Vous pouvez vous renseigner sur les droits, avantages et remboursements dont vous pouvez bénéficier en cas de maladie au site Internet suivant:

Ministère de l’Emploi et de la Solidarité – Section Santé

De plus, le site de la Fédération Nationale des Centres de Lutte Contre le Cancer offre les
renseignements suivants:

Les cancers font partie des maladies ouvrant droit à l’exonération du ticket modérateur (prise en charge des soins à 100%), sous la rubrique 30 : “tumeur maligne, affection maligne du tissu lymphatique ou hématopoïétique”. Ces dispositions sont complétées par une mesure de sauvegarde ou de “mise hors liste” qui permet de prendre en charge à 100% une affection ne figurant pas sur la liste précédente. Cette mesure peut être sollicitée en cas de tumeur bénigne justifiant le recours à des traitements de type “cancérologique”, ou lors de séquelles post-thérapeutiques invalidantes sans maladie tumorale persistante.
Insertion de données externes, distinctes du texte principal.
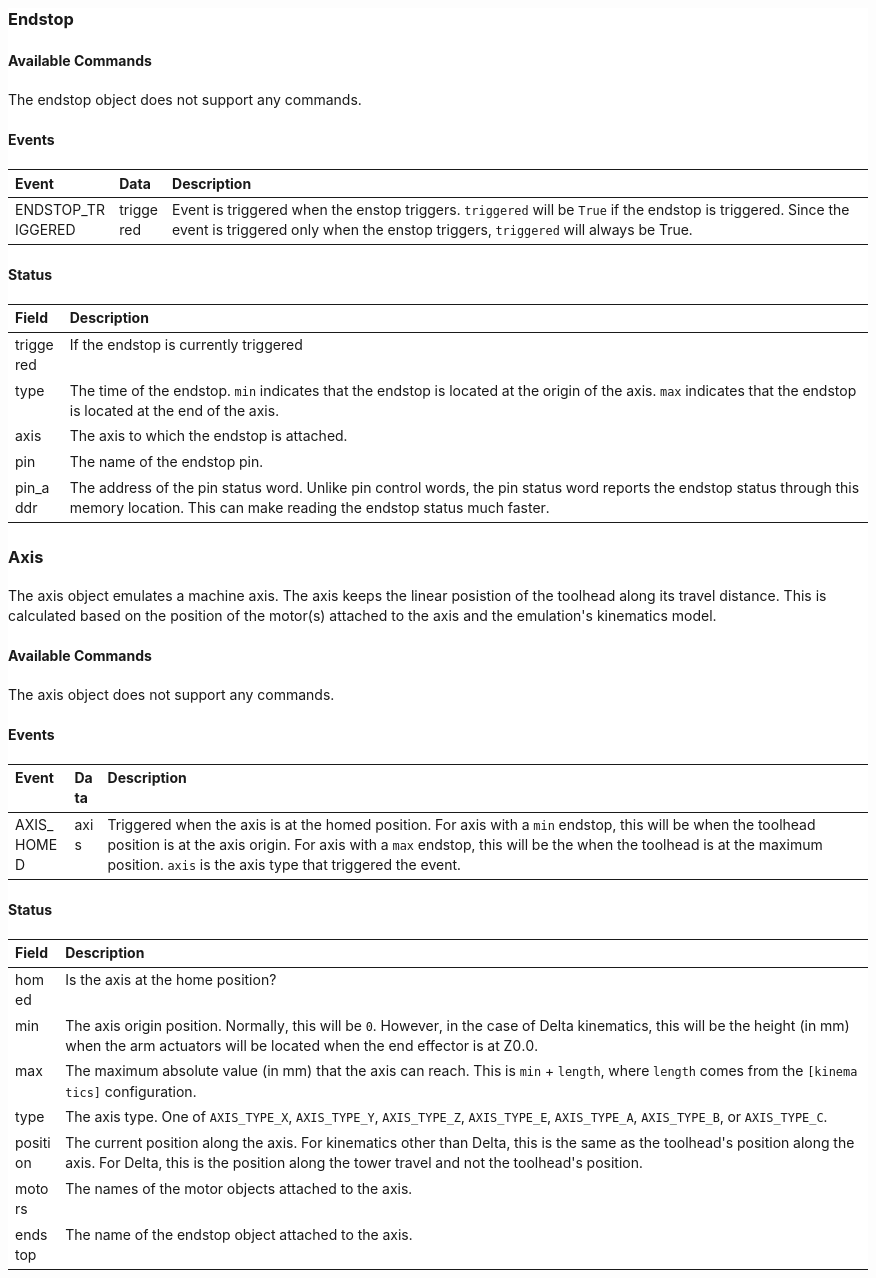 ### Endstop
#### Available Commands

The endstop object does not support any commands.

#### Events

| Event | Data | Description |
| :- | :- | :- |
| ENDSTOP_TRIGGERED | triggered | Event is triggered when the enstop triggers. `triggered` will be `True` if the endstop is triggered. Since the event is triggered only when the enstop triggers, `triggered` will always be True.|

#### Status

| Field | Description |
| :- | :- |
| triggered | If the endstop is currently triggered |
| type | The time of the endstop. `min` indicates that the endstop is located at the origin of the axis. `max` indicates that the endstop is located at the end of the axis. |
| axis | The axis to which the endstop is attached. |
| pin | The name of the endstop pin. |
| pin_addr | The address of the pin status word. Unlike pin control words, the pin status word reports the endstop status through this memory location. This can make reading the endstop status much faster. |

### Axis

The axis object emulates a machine axis. The axis keeps the linear posistion of the toolhead along its
travel distance. This is calculated based on the position of the motor(s) attached to the axis and the
emulation's kinematics model.

#### Available Commands

The axis object does not support any commands.

#### Events

| Event | Data | Description |
| :- | :- | :- |
| AXIS_HOMED | axis | Triggered when the axis is at the homed position. For axis with a `min` endstop, this will be when the toolhead position is at the axis origin. For axis with a `max` endstop, this will be the when the toolhead is at the maximum position. `axis` is the axis type that triggered the event. |

#### Status

| Field | Description |
| :- | :- |
| homed | Is the axis at the home position? |
| min | The axis origin position. Normally, this will be `0`. However, in the case of Delta kinematics, this will be the height (in mm) when the arm actuators will be located when the end effector is at Z0.0. |
| max | The maximum absolute value (in mm) that the axis can reach. This is `min` + `length`, where `length` comes from the `[kinematics]` configuration. |
| type | The axis type. One of `AXIS_TYPE_X`, `AXIS_TYPE_Y`, `AXIS_TYPE_Z`, `AXIS_TYPE_E`, `AXIS_TYPE_A`, `AXIS_TYPE_B`, or `AXIS_TYPE_C`. |
| position | The current position along the axis. For kinematics other than Delta, this is the same as the toolhead's position along the axis. For Delta, this is the position along the tower travel and not the toolhead's position. |
| motors | The names of the motor objects attached to the axis. |
| endstop | The name of the endstop object attached to the axis. |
Pour les salariés, l’ouverture des droits à l’exonération du ticket modérateur nécessite un certain nombre de formalités : certificat médical adressé au médecin conseil de la Caisse d’assurance maladie demandant la prise en charge au titre d’une Affection de Longue Durée (ALD); rédaction d’un protocole d’examen spécial, reçu en retour de la demande précédente, comportant le diagnostic, l’état du patient et le programme thérapeutique prévu; utilisation de feuilles de soins spécialement aménagées : zone pour les actes en rapport avec l’ALD (partie inférieure) et zone distincte pour les autres actes médicaux. Cette procédure permet le remboursement à 100% des soins en rapport direct avec l’affection de longue durée à l’exclusion des autres.

Pour la prise en charge des prothèses et appareils, l’assurance maladie exige l’inscription de la fourniture en cause au TIPS (Tableau Interministériel des Prestations Sanitaires), qui détermine le tarif de base de la prise en charge financière (à 100% en cas d’ALD, à 70% dans les autres cas), qui a lieu après entente préalable avec la Caisse Primaire d’Assurance Maladie (CPAM) pour le petit et le grand appareillage ainsi que pour certains appareils et matériels de traitement.
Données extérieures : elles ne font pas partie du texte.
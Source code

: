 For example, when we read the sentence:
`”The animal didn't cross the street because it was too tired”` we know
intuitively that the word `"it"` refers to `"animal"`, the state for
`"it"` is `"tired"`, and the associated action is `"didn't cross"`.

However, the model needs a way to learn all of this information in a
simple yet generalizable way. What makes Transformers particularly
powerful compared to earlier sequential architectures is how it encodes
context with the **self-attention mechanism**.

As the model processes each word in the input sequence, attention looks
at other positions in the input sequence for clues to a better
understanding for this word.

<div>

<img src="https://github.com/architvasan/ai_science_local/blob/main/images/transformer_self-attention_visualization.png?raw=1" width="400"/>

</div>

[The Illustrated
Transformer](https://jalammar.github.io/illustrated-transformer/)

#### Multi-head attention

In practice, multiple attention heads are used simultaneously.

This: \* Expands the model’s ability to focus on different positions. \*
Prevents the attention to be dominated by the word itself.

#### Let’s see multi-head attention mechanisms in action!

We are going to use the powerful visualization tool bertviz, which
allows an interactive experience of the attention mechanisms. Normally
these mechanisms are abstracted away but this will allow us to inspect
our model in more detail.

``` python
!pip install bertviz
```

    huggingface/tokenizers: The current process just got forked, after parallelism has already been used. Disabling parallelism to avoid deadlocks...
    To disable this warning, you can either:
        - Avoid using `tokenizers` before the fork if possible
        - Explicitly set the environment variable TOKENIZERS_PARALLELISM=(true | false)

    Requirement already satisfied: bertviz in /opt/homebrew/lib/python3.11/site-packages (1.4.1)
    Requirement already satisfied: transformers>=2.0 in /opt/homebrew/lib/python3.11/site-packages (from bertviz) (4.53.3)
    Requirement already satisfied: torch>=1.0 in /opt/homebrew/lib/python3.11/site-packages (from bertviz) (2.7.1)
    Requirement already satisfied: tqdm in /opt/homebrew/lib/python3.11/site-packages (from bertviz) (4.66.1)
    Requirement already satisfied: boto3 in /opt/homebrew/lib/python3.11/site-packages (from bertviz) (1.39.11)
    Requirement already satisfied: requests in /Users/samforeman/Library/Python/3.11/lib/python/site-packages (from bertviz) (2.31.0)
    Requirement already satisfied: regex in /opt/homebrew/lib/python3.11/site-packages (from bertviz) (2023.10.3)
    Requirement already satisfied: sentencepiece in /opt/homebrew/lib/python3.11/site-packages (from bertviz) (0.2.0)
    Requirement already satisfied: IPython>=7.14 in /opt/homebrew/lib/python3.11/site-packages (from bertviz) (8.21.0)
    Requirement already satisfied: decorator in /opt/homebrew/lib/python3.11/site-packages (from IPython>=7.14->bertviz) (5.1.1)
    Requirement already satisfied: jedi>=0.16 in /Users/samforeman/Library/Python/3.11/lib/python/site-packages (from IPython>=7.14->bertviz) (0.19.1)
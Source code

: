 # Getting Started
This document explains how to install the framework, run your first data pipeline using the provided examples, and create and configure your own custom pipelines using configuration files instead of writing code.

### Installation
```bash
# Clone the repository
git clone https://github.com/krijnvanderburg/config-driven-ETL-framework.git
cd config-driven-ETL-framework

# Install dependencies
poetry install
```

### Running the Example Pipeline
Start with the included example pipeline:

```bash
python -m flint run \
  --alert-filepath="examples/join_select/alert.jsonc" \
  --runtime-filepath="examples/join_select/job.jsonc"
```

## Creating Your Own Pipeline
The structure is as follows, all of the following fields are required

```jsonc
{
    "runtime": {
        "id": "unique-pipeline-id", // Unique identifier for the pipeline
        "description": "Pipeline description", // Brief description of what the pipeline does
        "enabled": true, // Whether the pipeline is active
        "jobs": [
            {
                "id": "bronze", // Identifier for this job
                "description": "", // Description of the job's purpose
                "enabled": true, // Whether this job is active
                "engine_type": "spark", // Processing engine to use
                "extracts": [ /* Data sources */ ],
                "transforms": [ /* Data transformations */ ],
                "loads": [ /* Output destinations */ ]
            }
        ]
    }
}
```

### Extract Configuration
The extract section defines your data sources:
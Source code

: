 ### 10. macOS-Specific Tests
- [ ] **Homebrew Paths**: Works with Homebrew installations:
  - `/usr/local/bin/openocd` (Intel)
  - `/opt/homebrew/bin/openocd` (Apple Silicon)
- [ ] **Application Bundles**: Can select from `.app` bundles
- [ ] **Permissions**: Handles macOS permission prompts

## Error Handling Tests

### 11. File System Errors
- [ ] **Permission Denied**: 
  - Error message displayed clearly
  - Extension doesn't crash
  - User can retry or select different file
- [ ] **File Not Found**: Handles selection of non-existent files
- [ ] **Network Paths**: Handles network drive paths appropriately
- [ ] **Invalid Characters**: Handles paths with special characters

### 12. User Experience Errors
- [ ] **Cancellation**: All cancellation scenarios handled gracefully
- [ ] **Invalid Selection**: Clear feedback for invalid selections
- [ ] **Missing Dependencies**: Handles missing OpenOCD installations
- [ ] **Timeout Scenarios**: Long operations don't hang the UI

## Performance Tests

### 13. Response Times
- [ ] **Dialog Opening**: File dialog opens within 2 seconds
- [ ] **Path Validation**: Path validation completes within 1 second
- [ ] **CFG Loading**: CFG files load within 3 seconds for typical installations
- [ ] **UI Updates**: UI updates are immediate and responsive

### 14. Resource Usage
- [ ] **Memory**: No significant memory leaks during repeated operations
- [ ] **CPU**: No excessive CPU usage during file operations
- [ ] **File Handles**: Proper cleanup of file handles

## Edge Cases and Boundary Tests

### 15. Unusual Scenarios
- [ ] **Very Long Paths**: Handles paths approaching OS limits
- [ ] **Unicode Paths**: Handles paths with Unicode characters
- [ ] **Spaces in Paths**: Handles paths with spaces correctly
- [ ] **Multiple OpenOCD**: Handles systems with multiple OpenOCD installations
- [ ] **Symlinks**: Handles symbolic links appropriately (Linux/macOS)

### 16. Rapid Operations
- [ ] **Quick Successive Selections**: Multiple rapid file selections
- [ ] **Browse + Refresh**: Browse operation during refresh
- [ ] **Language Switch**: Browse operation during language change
La prise en charge à 100% pour les travailleurs non-salariés est la même que pour les salariés. Cependant, il existe une restriction de bénéfice pour les prestations en nature : si l’hospitalisation et les médicaments sont entièrement remboursés, les soins externes et les consultations hospitalières ne le sont qu’à 80-85% ; il en est de même du petit appareillage et des accessoires. En l’absence d’assurance complémentaire, volontaire et personnelle, le travailleur indépendant ne perçoit aucune prestation en espèces au cours de son arrêt de travail.
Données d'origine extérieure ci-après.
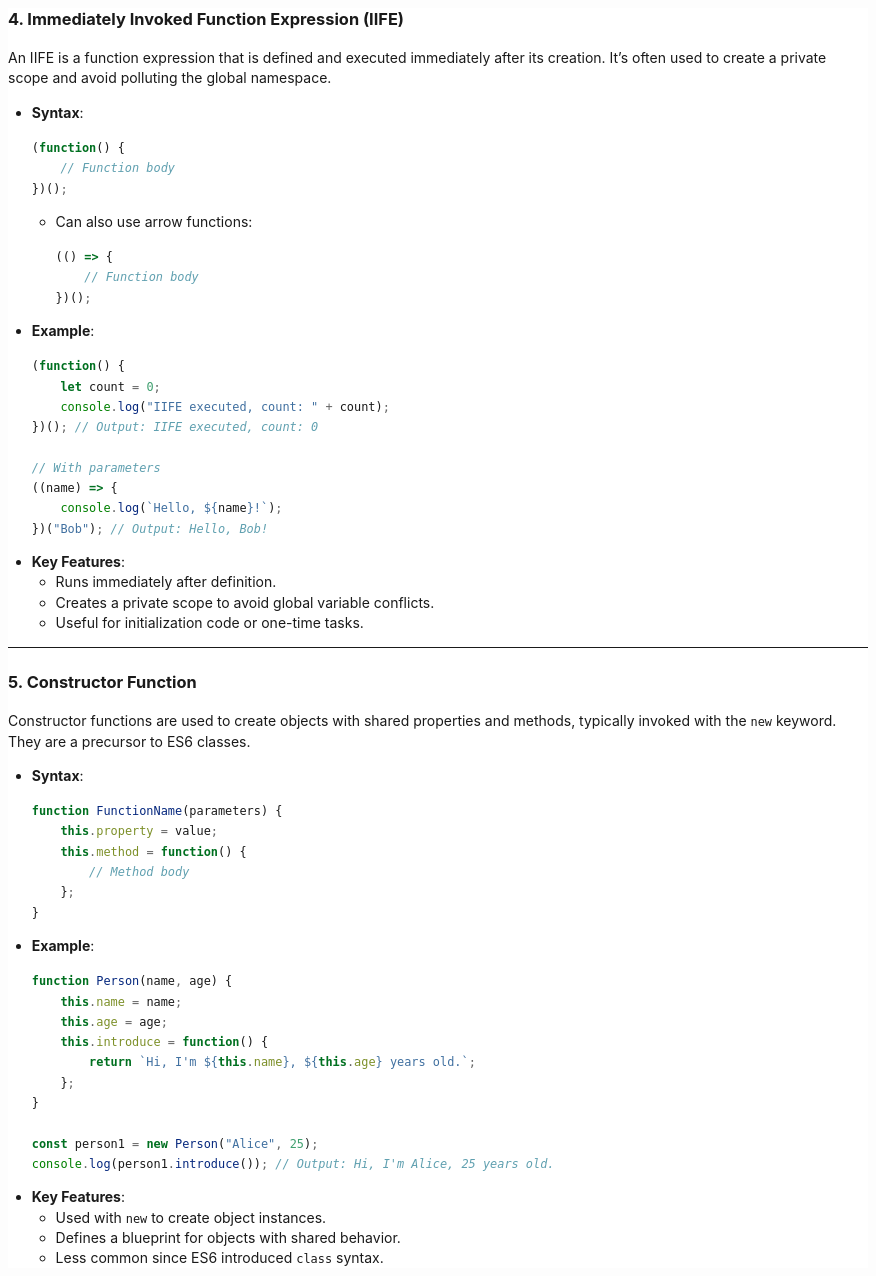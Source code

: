 
### **4. Immediately Invoked Function Expression (IIFE)**
An IIFE is a function expression that is defined and executed immediately after its creation. It’s often used to create a private scope and avoid polluting the global namespace.

- **Syntax**:
  ```javascript
  (function() {
      // Function body
  })();
  ```
  - Can also use arrow functions:
    ```javascript
    (() => {
        // Function body
    })();
    ```
- **Example**:
  ```javascript
  (function() {
      let count = 0;
      console.log("IIFE executed, count: " + count);
  })(); // Output: IIFE executed, count: 0

  // With parameters
  ((name) => {
      console.log(`Hello, ${name}!`);
  })("Bob"); // Output: Hello, Bob!
  ```
- **Key Features**:
  - Runs immediately after definition.
  - Creates a private scope to avoid global variable conflicts.
  - Useful for initialization code or one-time tasks.

---

### **5. Constructor Function**
Constructor functions are used to create objects with shared properties and methods, typically invoked with the `new` keyword. They are a precursor to ES6 classes.

- **Syntax**:
  ```javascript
  function FunctionName(parameters) {
      this.property = value;
      this.method = function() {
          // Method body
      };
  }
  ```
- **Example**:
  ```javascript
  function Person(name, age) {
      this.name = name;
      this.age = age;
      this.introduce = function() {
          return `Hi, I'm ${this.name}, ${this.age} years old.`;
      };
  }

  const person1 = new Person("Alice", 25);
  console.log(person1.introduce()); // Output: Hi, I'm Alice, 25 years old.
  ```
- **Key Features**:
  - Used with `new` to create object instances.
  - Defines a blueprint for objects with shared behavior.
  - Less common since ES6 introduced `class` syntax.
La prise en charge des soins pour les non-assurés sociaux obéit à un principe fondamental : tout Français malade, privé de ressources suffisantes, peut recevoir, soit à domicile, soit dans un établissement hospitalier, les soins que nécessite son état. Il faut pour cela résider en France et être Français, ou “réfugié”, ou étranger originaire d’un pays ayant passé un accord de réciprocité avec la France. La personne doit prouver l’insuffisance de ses ressources en tenant compte de tous les revenus, professionnels ou autres, de ceux du capital même non productif (prise d’hypothèque possible), ainsi que de l’aide apportée par les personnes tenues à l’obligation alimentaire (conjoint, ascendants ou descendants en ligne directe et au premier degré).

La procédure d’obtention de cette Aide Médicale auprès des services municipaux est différente suivant l’objectif recherché : aide médicale à domicile ou hospitalière. La demande est en général effectuée par l’hôpital dans lequel le patient a été admis ; en dehors de l’urgence et lorsque le patient peut se déplacer, il est conseillé d’établir le dossier à la mairie avant l’admission hospitalière.

Il est recommandé que la personne bénéficiant de l’Aide Médicale souscrive le plus tôt possible une assurance personnelle auprès de la Sécurité sociale, l’Aide sociale prenant en charge les cotisations.

Dans le cadre de la généralisation de la Sécurité Sociale, la loi du 2 janvier 1978 stipule que toute personne, résidant en France et n’ayant pas droit aux prestations de l’assurance maladie obligatoire, relève de l’assurance personnelle. Les étrangers doivent justifier d’un séjour de plus de trois mois, dans des conditions régulières comme en attestent un titre de séjour ou tout autre document en tenant lieu. La demande peut être faite à tout moment auprès de la CPAM de la résidence de l’intéressé. L’ouverture des droits débute au premier jour du mois civil qui suit la date d’effet de l’affiliation et ne concerne que les prestations en nature de l’assurance maladie.
Nicolas Daly-Schveitzer.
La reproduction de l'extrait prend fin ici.